Similar (absolutely identical) problem i'm find HERE and HERE and have not solution and answers.
Please help!


----------



## adamk (Jul 15, 2010)

You have not found a solution because a solution doesn't exist. rnoland@ (the one FreeBSD DRI developers) is aware of the "Out of memory" error when restarting X.  It has to do with the fact that the DRM is looking for one continuous section of memory and, after running FreeBSD for a while, that can be very hard to come by.

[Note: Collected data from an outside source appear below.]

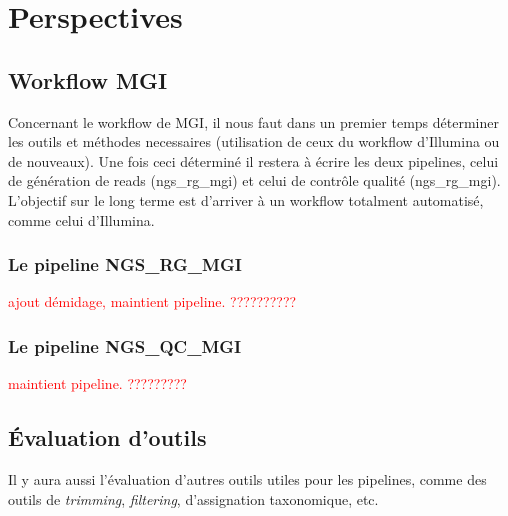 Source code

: \section{Perspectives}

\subsection{Workflow MGI}
Concernant le workflow de MGI, il nous faut dans un premier temps déterminer les outils et méthodes necessaires (utilisation de ceux du workflow d'Illumina ou de nouveaux). Une fois ceci déterminé il restera à écrire les deux pipelines, celui de génération de reads (ngs\_rg\_mgi) et celui de contrôle qualité (ngs\_rg\_mgi). L'objectif sur le long terme est d'arriver à un workflow totalment automatisé, comme celui d'Illumina.\\

\subsubsection{Le pipeline NGS\_RG\_MGI}
\textcolor{red}{ajout démidage, maintient pipeline. ??????????}

\subsubsection{Le pipeline NGS\_QC\_MGI}
\textcolor{red}{maintient pipeline. ?????????}

\subsection{Évaluation d'outils}
Il y aura aussi l'évaluation d'autres outils utiles pour les pipelines, comme des outils de \emph{trimming}, \emph{filtering}, d'assignation taxonomique, etc. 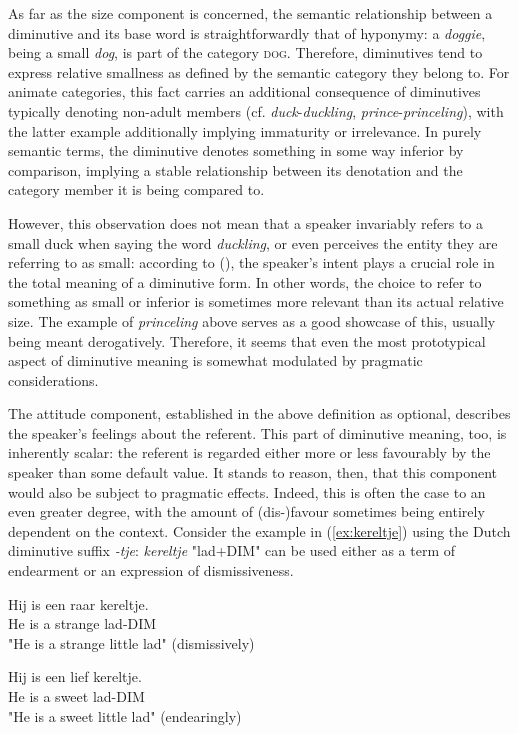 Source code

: As far as the size component is concerned, the semantic relationship between a diminutive and its base word is straightforwardly that of hyponymy: a \textit{doggie}, being a small \textit{dog}, is part of the category \textsc{dog}. Therefore, diminutives tend to express relative smallness as defined by the semantic category they belong to. For animate categories, this fact carries an additional consequence of diminutives typically denoting non-adult members (cf. \textit{duck}-\textit{duckling}, \textit{prince}-\textit{princeling}), with the latter example additionally implying immaturity or irrelevance. In purely semantic terms, the diminutive denotes something in some way inferior by comparison, implying a stable relationship between its denotation and the category member it is being compared to.

However, this observation does not mean that a speaker invariably refers to a small duck when saying the word \textit{duckling}, or even perceives the entity they are referring to as small: according to \citeauthor{Schneider+2003} (\citeyear{Schneider+2003}), the speaker's intent plays a crucial role in the total meaning of a diminutive form. In other words, the choice to refer to something as small or inferior is sometimes more relevant than its actual relative size. The example of \textit{princeling} above serves as a good showcase of this, usually being meant derogatively. Therefore, it seems that even the most prototypical aspect of diminutive meaning is somewhat modulated by pragmatic considerations.

The attitude component, established in the above definition as optional, describes the speaker's feelings about the referent. This part of diminutive meaning, too, is inherently scalar: the referent is regarded either more or less favourably by the speaker than some default value. It stands to reason, then, that this component would also be subject to pragmatic effects. Indeed, this is often the case to an even greater degree, with the amount of (dis-)favour sometimes being entirely dependent on the context. Consider the example in (\ref{ex:kereltje}) using the Dutch diminutive suffix \textit{-tje}: \textit{kereltje} "lad+DIM" can be used either as a term of endearment or an expression of dismissiveness.

\begin{exe}
\ex \label{ex:kereltje} 
\begin{xlist}
\ex \gll
Hij is een raar kereltje.\\
He	is	a  strange	lad-DIM\\
\trans "He is a strange little lad" (dismissively)

\ex \gll
Hij is een lief kereltje.\\
He	is	a  sweet	lad-DIM\\
\trans "He is a sweet little lad" (endearingly)
\end{xlist}
\end{exe}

Personally, I haven't seen that problem in a while, but it still does rear its ugly little head now and then.

Adam


----------



## goshanecr (Jul 16, 2010)

Thank for reply *adamk*, so solution for that problem definitely impossible or it will be solved later?


----------



## adamk (Jul 16, 2010)

It's impossible to say.  I'd like to think it will be eventually fixed, but with no one actively working on FreeBSD DRM, it's certainly possible that this problem will continue forever.

Adam


----------



## fronclynne (Jul 17, 2010)

Perhaps one workaround would be to open something with a stupid-big memory footprint (firefox with 30 or 40 tabs, openoffice with a 40 or 50M file), and then close it down as you restart Xorg.  I can't warrant that it would work, but it might.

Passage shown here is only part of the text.